▶ _What to do_:
Could you please repeat the entries below word for word, with the images left out?

▶ _Dataset excerpts_:
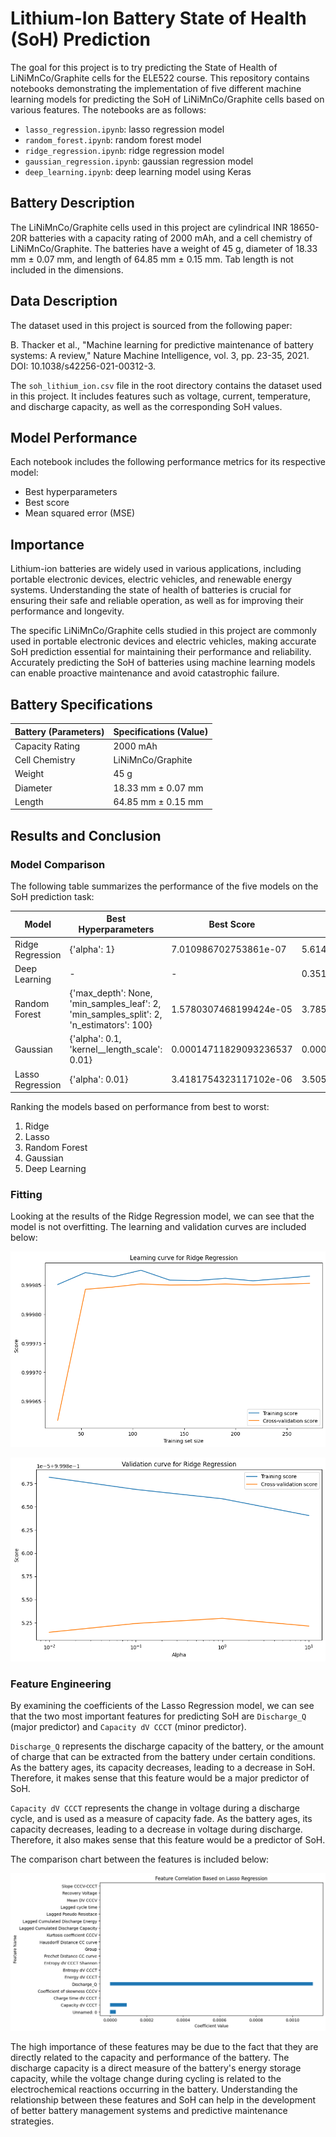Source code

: # Lithium-Ion Battery State of Health (SoH) Prediction
The goal for this project is to try predicting the State of Health of LiNiMnCo/Graphite cells for the ELE522 course.
This repository contains notebooks demonstrating the implementation of five different machine learning models for predicting the SoH of LiNiMnCo/Graphite cells based on various features. The notebooks are as follows:

- `lasso_regression.ipynb`: lasso regression model
- `random_forest.ipynb`: random forest model
- `ridge_regression.ipynb`: ridge regression model
- `gaussian_regression.ipynb`: gaussian regression model
- `deep_learning.ipynb`: deep learning model using Keras

## Battery Description

The LiNiMnCo/Graphite cells used in this project are cylindrical INR 18650-20R batteries with a capacity rating of 2000 mAh, and a cell chemistry of LiNiMnCo/Graphite. The batteries have a weight of 45 g, diameter of 18.33 mm ± 0.07 mm, and length of 64.85 mm ± 0.15 mm. Tab length is not included in the dimensions.

## Data Description

The dataset used in this project is sourced from the following paper:

B. Thacker et al., "Machine learning for predictive maintenance of battery systems: A review," Nature Machine Intelligence, vol. 3, pp. 23-35, 2021. DOI: 10.1038/s42256-021-00312-3.

The `soh_lithium_ion.csv` file in the root directory contains the dataset used in this project. It includes features such as voltage, current, temperature, and discharge capacity, as well as the corresponding SoH values.

## Model Performance

Each notebook includes the following performance metrics for its respective model:

- Best hyperparameters
- Best score
- Mean squared error (MSE)

## Importance

Lithium-ion batteries are widely used in various applications, including portable electronic devices, electric vehicles, and renewable energy systems. Understanding the state of health of batteries is crucial for ensuring their safe and reliable operation, as well as for improving their performance and longevity.

The specific LiNiMnCo/Graphite cells studied in this project are commonly used in portable electronic devices and electric vehicles, making accurate SoH prediction essential for maintaining their performance and reliability. Accurately predicting the SoH of batteries using machine learning models can enable proactive maintenance and avoid catastrophic failure.

## Battery Specifications

| Battery (Parameters) | Specifications (Value) |
| -------------------- | ---------------------- |
| Capacity Rating      | 2000 mAh                |
| Cell Chemistry       | LiNiMnCo/Graphite       |
| Weight               | 45 g                    |
| Diameter             | 18.33 mm ± 0.07 mm      |
| Length               | 64.85 mm ± 0.15 mm      |

## Results and Conclusion

### Model Comparison

The following table summarizes the performance of the five models on the SoH prediction task:

| Model             | Best Hyperparameters                                        | Best Score        | MSE on Test Set   |
|-------------------|-------------------------------------------------------------|-------------------|-------------------|
| Ridge Regression  | {'alpha': 1}                                                | 7.010986702753861e-07 | 5.61465748160752e-07 |
| Deep Learning     | -                                                           | -                 | 0.3512989889333423 |
| Random Forest     | {'max_depth': None, 'min_samples_leaf': 2, 'min_samples_split': 2, 'n_estimators': 100} | 1.5780307468199424e-05 | 3.7850288454312208e-06 |
| Gaussian          | {'alpha': 0.1, 'kernel__length_scale': 0.01}                | 0.00014711829093236537 | 0.00016082866805543846 |
| Lasso Regression  | {'alpha': 0.01}                                             | 3.4181754323117102e-06 | 3.5052655927481366e-06 |

Ranking the models based on performance from best to worst:

1. Ridge
2. Lasso
3. Random Forest
4. Gaussian
5. Deep Learning

### Fitting

Looking at the results of the Ridge Regression model, we can see that the model is not overfitting. The learning and validation curves are included below:

![Ridge Regression Learning Curve](/img/learning_curve.png)

![Ridge Regression Validation Curve](/img/validation_curve.png)

### Feature Engineering

By examining the coefficients of the Lasso Regression model, we can see that the two most important features for predicting SoH are `Discharge_Q` (major predictor) and `Capacity dV CCCT` (minor predictor). 

`Discharge_Q` represents the discharge capacity of the battery, or the amount of charge that can be extracted from the battery under certain conditions. As the battery ages, its capacity decreases, leading to a decrease in SoH. Therefore, it makes sense that this feature would be a major predictor of SoH.

`Capacity dV CCCT` represents the change in voltage during a discharge cycle, and is used as a measure of capacity fade. As the battery ages, its capacity decreases, leading to a decrease in voltage during discharge. Therefore, it also makes sense that this feature would be a predictor of SoH.

The comparison chart between the features is included below:

![Feature Comparison Chart](/img/features.png)

The high importance of these features may be due to the fact that they are directly related to the capacity and performance of the battery. The discharge capacity is a direct measure of the battery's energy storage capacity, while the voltage change during cycling is related to the electrochemical reactions occurring in the battery. Understanding the relationship between these features and SoH can help in the development of better battery management systems and predictive maintenance strategies.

▶ _Reply to the exercise_:
Source code

: # Lithium-Ion Battery State of Health (SoH) Prediction
The goal for this project is to try predicting the State of Health of LiNiMnCo/Graphite cells for the ELE522 course.
This repository contains notebooks demonstrating the implementation of five different machine learning models for predicting the SoH of LiNiMnCo/Graphite cells based on various features. The notebooks are as follows:

- `lasso_regression.ipynb`: lasso regression model
- `random_forest.ipynb`: random forest model
- `ridge_regression.ipynb`: ridge regression model
- `gaussian_regression.ipynb`: gaussian regression model
- `deep_learning.ipynb`: deep learning model using Keras

## Battery Description

The LiNiMnCo/Graphite cells used in this project are cylindrical INR 18650-20R batteries with a capacity rating of 2000 mAh, and a cell chemistry of LiNiMnCo/Graphite. The batteries have a weight of 45 g, diameter of 18.33 mm ± 0.07 mm, and length of 64.85 mm ± 0.15 mm. Tab length is not included in the dimensions.

## Data Description

The dataset used in this project is sourced from the following paper:

B. Thacker et al., "Machine learning for predictive maintenance of battery systems: A review," Nature Machine Intelligence, vol. 3, pp. 23-35, 2021. DOI: 10.1038/s42256-021-00312-3.

The `soh_lithium_ion.csv` file in the root directory contains the dataset used in this project. It includes features such as voltage, current, temperature, and discharge capacity, as well as the corresponding SoH values.

## Model Performance

Each notebook includes the following performance metrics for its respective model:

- Best hyperparameters
- Best score
- Mean squared error (MSE)

## Importance

Lithium-ion batteries are widely used in various applications, including portable electronic devices, electric vehicles, and renewable energy systems. Understanding the state of health of batteries is crucial for ensuring their safe and reliable operation, as well as for improving their performance and longevity.

The specific LiNiMnCo/Graphite cells studied in this project are commonly used in portable electronic devices and electric vehicles, making accurate SoH prediction essential for maintaining their performance and reliability. Accurately predicting the SoH of batteries using machine learning models can enable proactive maintenance and avoid catastrophic failure.

## Battery Specifications

| Battery (Parameters) | Specifications (Value) |
| -------------------- | ---------------------- |
| Capacity Rating      | 2000 mAh                |
| Cell Chemistry       | LiNiMnCo/Graphite       |
| Weight               | 45 g                    |
| Diameter             | 18.33 mm ± 0.07 mm      |
| Length               | 64.85 mm ± 0.15 mm      |

## Results and Conclusion

### Model Comparison

The following table summarizes the performance of the five models on the SoH prediction task:

| Model             | Best Hyperparameters                                        | Best Score        | MSE on Test Set   |
|-------------------|-------------------------------------------------------------|-------------------|-------------------|
| Ridge Regression  | {'alpha': 1}                                                | 7.010986702753861e-07 | 5.61465748160752e-07 |
| Deep Learning     | -                                                           | -                 | 0.3512989889333423 |
| Random Forest     | {'max_depth': None, 'min_samples_leaf': 2, 'min_samples_split': 2, 'n_estimators': 100} | 1.5780307468199424e-05 | 3.7850288454312208e-06 |
| Gaussian          | {'alpha': 0.1, 'kernel__length_scale': 0.01}                | 0.00014711829093236537 | 0.00016082866805543846 |
| Lasso Regression  | {'alpha': 0.01}                                             | 3.4181754323117102e-06 | 3.5052655927481366e-06 |

Ranking the models based on performance from best to worst:

1. Ridge
2. Lasso
3. Random Forest
4. Gaussian
5. Deep Learning

### Fitting

Looking at the results of the Ridge Regression model, we can see that the model is not overfitting. The learning and validation curves are included below:

![Ridge Regression Learning Curve](/img/learning_curve.png)

![Ridge Regression Validation Curve](/img/validation_curve.png)

### Feature Engineering

By examining the coefficients of the Lasso Regression model, we can see that the two most important features for predicting SoH are `Discharge_Q` (major predictor) and `Capacity dV CCCT` (minor predictor). 

`Discharge_Q` represents the discharge capacity of the battery, or the amount of charge that can be extracted from the battery under certain conditions. As the battery ages, its capacity decreases, leading to a decrease in SoH. Therefore, it makes sense that this feature would be a major predictor of SoH.

`Capacity dV CCCT` represents the change in voltage during a discharge cycle, and is used as a measure of capacity fade. As the battery ages, its capacity decreases, leading to a decrease in voltage during discharge. Therefore, it also makes sense that this feature would be a predictor of SoH.

The comparison chart between the features is included below:

![Feature Comparison Chart](/img/features.png)

The high importance of these features may be due to the fact that they are directly related to the capacity and performance of the battery. The discharge capacity is a direct measure of the battery's energy storage capacity, while the voltage change during cycling is related to the electrochemical reactions occurring in the battery. Understanding the relationship between these features and SoH can help in the development of better battery management systems and predictive maintenance strategies.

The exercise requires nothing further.